As such, if you are getting married or are in a serious relationship, it’s not a bad idea to think about having these types of conversations. Once you lay it all out on the table, you can collectively decide where to go from here. You can decide to tackle your financial battles together. Although, how it is achieved may look very different for each couple.

Decide How Bills Are Going to Be Paid

For some couples, blending finances in the traditional sense just makes things too complicated. So, don’t feel bad if you’re not ready to share a bank account just yet. Blending finances can also include having your own separate accounts, but you’re open about money and who can afford to pay which bills.

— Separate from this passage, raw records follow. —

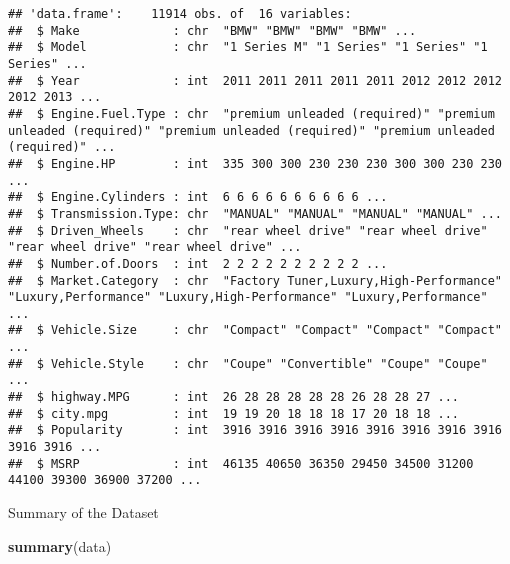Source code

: \documentclass[
]{article}
\newenvironment{Shaded}{\begin{snugshade}}{\end{snugshade}}
\newcommand{\KeywordTok}[1]{\textcolor[rgb]{0.13,0.29,0.53}{\textbf{#1}}}
\newcommand{\NormalTok}[1]{#1}
\begin{document}
\begin{verbatim}
## 'data.frame':    11914 obs. of  16 variables:
##  $ Make             : chr  "BMW" "BMW" "BMW" "BMW" ...
##  $ Model            : chr  "1 Series M" "1 Series" "1 Series" "1 Series" ...
##  $ Year             : int  2011 2011 2011 2011 2011 2012 2012 2012 2012 2013 ...
##  $ Engine.Fuel.Type : chr  "premium unleaded (required)" "premium unleaded (required)" "premium unleaded (required)" "premium unleaded (required)" ...
##  $ Engine.HP        : int  335 300 300 230 230 230 300 300 230 230 ...
##  $ Engine.Cylinders : int  6 6 6 6 6 6 6 6 6 6 ...
##  $ Transmission.Type: chr  "MANUAL" "MANUAL" "MANUAL" "MANUAL" ...
##  $ Driven_Wheels    : chr  "rear wheel drive" "rear wheel drive" "rear wheel drive" "rear wheel drive" ...
##  $ Number.of.Doors  : int  2 2 2 2 2 2 2 2 2 2 ...
##  $ Market.Category  : chr  "Factory Tuner,Luxury,High-Performance" "Luxury,Performance" "Luxury,High-Performance" "Luxury,Performance" ...
##  $ Vehicle.Size     : chr  "Compact" "Compact" "Compact" "Compact" ...
##  $ Vehicle.Style    : chr  "Coupe" "Convertible" "Coupe" "Coupe" ...
##  $ highway.MPG      : int  26 28 28 28 28 28 26 28 28 27 ...
##  $ city.mpg         : int  19 19 20 18 18 18 17 20 18 18 ...
##  $ Popularity       : int  3916 3916 3916 3916 3916 3916 3916 3916 3916 3916 ...
##  $ MSRP             : int  46135 40650 36350 29450 34500 31200 44100 39300 36900 37200 ...
\end{verbatim}

Summary of the Dataset

\begin{Shaded}
\begin{Highlighting}[]
\KeywordTok{summary}\NormalTok{(data)}
\end{Highlighting}
\end{Shaded}
\end{document}
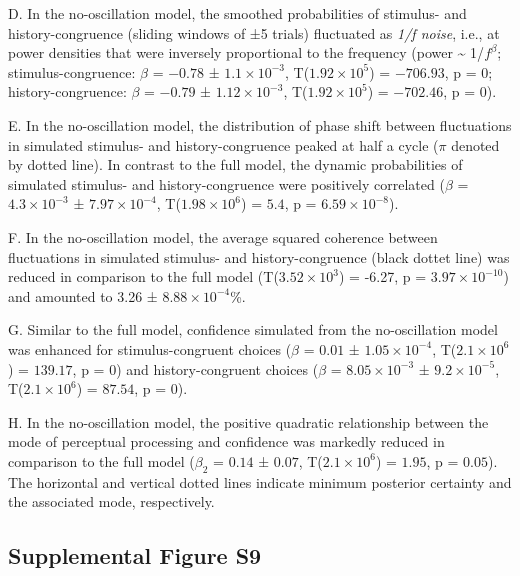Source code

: \documentclass[
]{article}
\begin{document}
D. In the no-oscillation model, the smoothed probabilities of stimulus-
and history-congruence (sliding windows of ±5 trials) fluctuated as
\emph{1/f noise}, i.e., at power densities that were inversely
proportional to the frequency (power \textasciitilde{} 1/\(f^\beta\);
stimulus-congruence: \(\beta\) = \(-0.78\) ±
\(\ensuremath{1.1\times 10^{-3}}\),
T(\(\ensuremath{1.92\times 10^{5}}\)) = \(-706.93\), p = \(0\);
history-congruence: \(\beta\) = \(-0.79\) ±
\(\ensuremath{1.12\times 10^{-3}}\),
T(\(\ensuremath{1.92\times 10^{5}}\)) = \(-702.46\), p = \(0\)).

E. In the no-oscillation model, the distribution of phase shift between
fluctuations in simulated stimulus- and history-congruence peaked at
half a cycle (\(\pi\) denoted by dotted line). In contrast to the full
model, the dynamic probabilities of simulated stimulus- and
history-congruence were positively correlated (\(\beta\) =
\(\ensuremath{4.3\times 10^{-3}}\) ±
\(\ensuremath{7.97\times 10^{-4}}\),
T(\(\ensuremath{1.98\times 10^{6}}\)) = \(5.4\), p =
\(\ensuremath{6.59\times 10^{-8}}\)).

F. In the no-oscillation model, the average squared coherence between
fluctuations in simulated stimulus- and history-congruence (black dottet
line) was reduced in comparison to the full model
(T(\ensuremath{3.52\times 10^{3}}) = -6.27, p =
\(\ensuremath{3.97\times 10^{-10}}\)) and amounted to 3.26 ±
\ensuremath{8.88\times 10^{-4}}\%.

G. Similar to the full model, confidence simulated from the
no-oscillation model was enhanced for stimulus-congruent choices
(\(\beta\) = \(0.01\) ± \(\ensuremath{1.05\times 10^{-4}}\),
T(\(\ensuremath{2.1\times 10^{6}}\)) = \(139.17\), p = \(0\)) and
history-congruent choices (\(\beta\) =
\(\ensuremath{8.05\times 10^{-3}}\) ±
\(\ensuremath{9.2\times 10^{-5}}\), T(\(\ensuremath{2.1\times 10^{6}}\))
= \(87.54\), p = \(0\)).

H. In the no-oscillation model, the positive quadratic relationship
between the mode of perceptual processing and confidence was markedly
reduced in comparison to the full model (\(\beta_2\) = \(0.14\) ±
\(0.07\), T(\(\ensuremath{2.1\times 10^{6}}\)) = \(1.95\), p =
\(0.05\)). The horizontal and vertical dotted lines indicate minimum
posterior certainty and the associated mode, respectively.

\newpage

\hypertarget{supplemental-figure-s9}{%
\subsection{Supplemental Figure S9}\label{supplemental-figure-s9}}
\end{document}
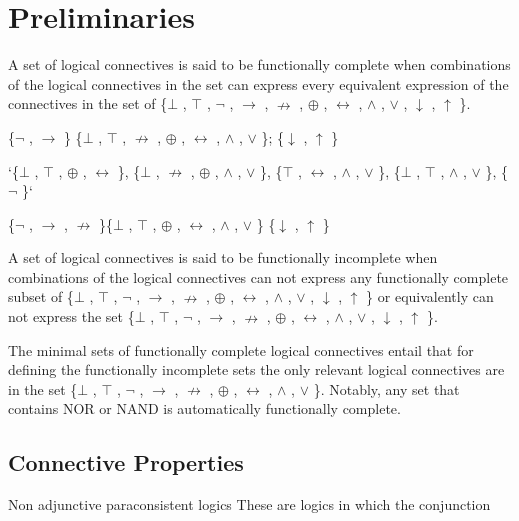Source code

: \hypertarget{preliminaries}{%
\section{Preliminaries}\label{preliminaries}}

A set of logical connectives is said to be functionally complete when
combinations of the logical connectives in the set can express every
equivalent expression of the connectives in the set of \{$\bot$ , $\top$ , $\neg$ , $\to$ , $\nrightarrow$ ,
$\oplus$ , $\leftrightarrow$ , $\land$ , $\lor$ , $\downarrow$ , $\uparrow$ \}.

\{$\neg$ , $\to$ \} \{$\bot$ , $\top$ , $\nrightarrow$ , $\oplus$ , $\leftrightarrow$ , $\land$ , $\lor$ \}; \{$\downarrow$ , $\uparrow$ \}

`\{$\bot$ , $\top$ , $\oplus$ , $\leftrightarrow$ \}, \{$\bot$ , $\nrightarrow$ , $\oplus$ , $\land$ , $\lor$ \}, \{$\top$ , $\leftrightarrow$ , $\land$ , $\lor$ \}, \{$\bot$ , $\top$ , $\land$ , $\lor$ \},
\{$\neg$ \}`

\{$\neg$ , $\to$ , $\nrightarrow$ \}\{$\bot$ , $\top$ , $\oplus$ , $\leftrightarrow$ , $\land$ , $\lor$ \} \{$\downarrow$ , $\uparrow$ \}

A set of logical connectives is said to be functionally incomplete when
combinations of the logical connectives can not express any functionally
complete subset of \{$\bot$ , $\top$ , $\neg$ , $\to$ , $\nrightarrow$ , $\oplus$ , $\leftrightarrow$ , $\land$ , $\lor$ , $\downarrow$ , $\uparrow$ \} or equivalently
can not express the set \{$\bot$ , $\top$ , $\neg$ , $\to$ , $\nrightarrow$ , $\oplus$ , $\leftrightarrow$ , $\land$ , $\lor$ , $\downarrow$ , $\uparrow$ \}.

The minimal sets of functionally complete logical connectives entail
that for defining the functionally incomplete sets the only relevant
logical connectives are in the set \{$\bot$ , $\top$ , $\neg$ , $\to$ , $\nrightarrow$ , $\oplus$ , $\leftrightarrow$ , $\land$ , $\lor$ \}.
Notably, any set that contains NOR or NAND is automatically functionally
complete.

\hypertarget{connective-properties}{%
\subsection{Connective Properties}\label{connective-properties}}

Non adjunctive paraconsistent logics These are logics in which the
conjunction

You’re still having that conversation about your own separate incomes. You know how much each of you makes on a weekly, monthly and yearly basis. As such, you can decide how to split the bills in a way that is comfortable for both of you. Think of it this way: all of your separate financial investments have now become both of your investments. Choosing to spend money on something is now usually a decision that you make together.

For example, if you have a car that you purchased before the marriage and you’re making payments on it, that investment used to be your monthly responsibility alone. However, after you blend your finances, the selling of that car will earn a return for you and your partner, which you can both decide how you’d like to use together. As a result, you might come to the conclusion together that you’d like to both pay some of that car payment. It’s totally up to you.

That scenario fits into a situation where you both decide to keep your separate bank accounts, but you’d both like to take responsibility for all of your bills together. On the other hand, of course, you can choose to deposit all of your earnings into a single account and simply pay everything from there.

My point is, it’s important to have these conversations and understand what investments are worth sharing. The fact of the matter is, any financial decisions you made before the marriage are still going to exist afterward. Those choices are going to have an effect on both of you no matter what, which is why many people agree to “share the burden,” so to speak.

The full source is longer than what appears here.